Data to use below:
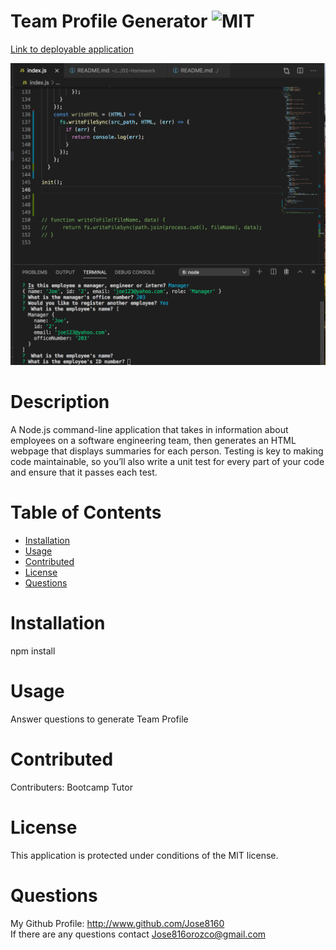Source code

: # Team Profile Generator ![MIT](https://img.shields.io/badge/license-MIT-blue.svg)

[Link to deployable application](https://github.com/Jose8160/TeamProfileGenerator)

![Screenshot](teamscreenshot.png)

# Description

A Node.js command-line application that takes in information about employees on a software engineering team, then generates an HTML webpage that displays summaries for each person. Testing is key to making code maintainable, so you’ll also write a unit test for every part of your code and ensure that it passes each test.

# Table of Contents

- [Installation](#installation)
- [Usage](#usage)
- [Contributed](#contributed)
- [License](#license)
- [Questions](#questions)

# Installation

npm install

# Usage

Answer questions to generate Team Profile

# Contributed

Contributers: Bootcamp Tutor

# License

This application is protected under conditions of the MIT license.

# Questions

My Github Profile: http://www.github.com/Jose8160  
 If there are any questions contact
Jose816orozco@gmail.com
End of Data to use.
Work task -
Your answer must be the lines from the one holding "My Github Profile: http://www.github.com/Jose8160" to the end of the listing above, exactly as written and nothing else.

Reply to the task -
My Github Profile: http://www.github.com/Jose8160  
 If there are any questions contact
Jose816orozco@gmail.com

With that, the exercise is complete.